Extensive General Overview & Notes

Rocky Outcrop - Term 2 - Week 2

  

  1. Arrange the still life so that in your imagination you can pass between the objects to the back of the picture. This approach will relax the mind of the viewer. 

  2. Start in the top of the picture which is at the top of the objects. Work from the furthest objects to the closest. Remember to overlap the different shapes and sizes to create an interesting composition and perspective. Vanishing points will not be explored in this theme.

  3. As the objects placed overlapping move towards the viewer try not to place them directly in front of each other. Move the objects slightly to the left or right to have it still overlapping, but not creating visual confusion. Use your artistic license to iron out these issues with your arrangement. 

  4. Some objects will be elliptical so again practice your ellipses as you did in Week 9 in your visual diary or Kraft pad. 

  5. Draw in your shapes very softly at first and once you are happy with your shapes you can increase the shading, contrast and tonal values to gradually build up the picture. 

  6. Some of this metal objects theme is about parallel lines in vertical, horizontal and diagonal directions. Pay close attention to the demonstration videos regarding the issues around parallel lines. 

  7. Remember to look at the theme more than your picture. Glancing at it frequently which will connect you to both in a more beneficial way. 

  8. Metal objects are shiny and reflective, also dull or dark, very variable in tonal values and appearance, mostly smooth but sometimes textured ie. cheese grater. 

  9. They have a huge tonal range from the brightest brights to the darkest darks and everything in-between. 

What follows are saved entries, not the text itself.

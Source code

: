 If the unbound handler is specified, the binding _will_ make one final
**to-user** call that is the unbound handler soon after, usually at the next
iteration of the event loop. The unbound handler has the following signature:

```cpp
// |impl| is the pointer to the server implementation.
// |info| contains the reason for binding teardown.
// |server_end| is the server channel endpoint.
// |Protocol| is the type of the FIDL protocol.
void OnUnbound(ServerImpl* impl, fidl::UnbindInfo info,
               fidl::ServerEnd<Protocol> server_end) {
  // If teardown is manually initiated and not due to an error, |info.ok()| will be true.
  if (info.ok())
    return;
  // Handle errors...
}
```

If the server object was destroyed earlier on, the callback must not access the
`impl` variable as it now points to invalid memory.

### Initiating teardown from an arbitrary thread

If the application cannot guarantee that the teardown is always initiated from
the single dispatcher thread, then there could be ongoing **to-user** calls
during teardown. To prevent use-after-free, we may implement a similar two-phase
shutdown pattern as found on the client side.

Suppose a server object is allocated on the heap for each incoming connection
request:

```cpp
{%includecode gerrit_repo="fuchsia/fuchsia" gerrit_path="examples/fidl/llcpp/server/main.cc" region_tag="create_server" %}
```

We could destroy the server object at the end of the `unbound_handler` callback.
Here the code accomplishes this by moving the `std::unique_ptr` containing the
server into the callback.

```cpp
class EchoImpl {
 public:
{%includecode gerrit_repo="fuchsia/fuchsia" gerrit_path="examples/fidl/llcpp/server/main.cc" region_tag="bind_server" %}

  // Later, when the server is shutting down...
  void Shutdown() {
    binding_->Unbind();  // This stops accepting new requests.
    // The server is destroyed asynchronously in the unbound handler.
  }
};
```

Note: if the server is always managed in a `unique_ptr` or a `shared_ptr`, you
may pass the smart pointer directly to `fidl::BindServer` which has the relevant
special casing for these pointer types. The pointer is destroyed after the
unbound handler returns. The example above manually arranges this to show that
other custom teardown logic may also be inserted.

  10. Composition and contrast - a) Compose image so that you have unbalanced structure and variable subject matter in the cluster of rocks and bull rushes. b) Contrast the rocks against the bull rushes by switching techniques from skating, linework and tracking. Use strong and variable tonal changes to describe the contrast. c) Again remember colourists, that there are many colours to describe a range of greens (i.e blues, greens, bone tones, purples, browns, blacks, whites etc.)

  11. Perspective and depth of field - a) The golden section was invented in the renaissance to help aid perspective in a more natural way. Throw your picture off balance by not centering the main features. b) Background will be vague and muted, mid-ground will be more informed with more colour and contrast while the foreground will have the most colour meaning strongest and sharpest lights and darks.  

  12. Think of your picture as being in three sections. The top third equals the background, the middle third equals the mid-ground and the bottom third equals the foreground.

  13. Look at the directional nature of shadows.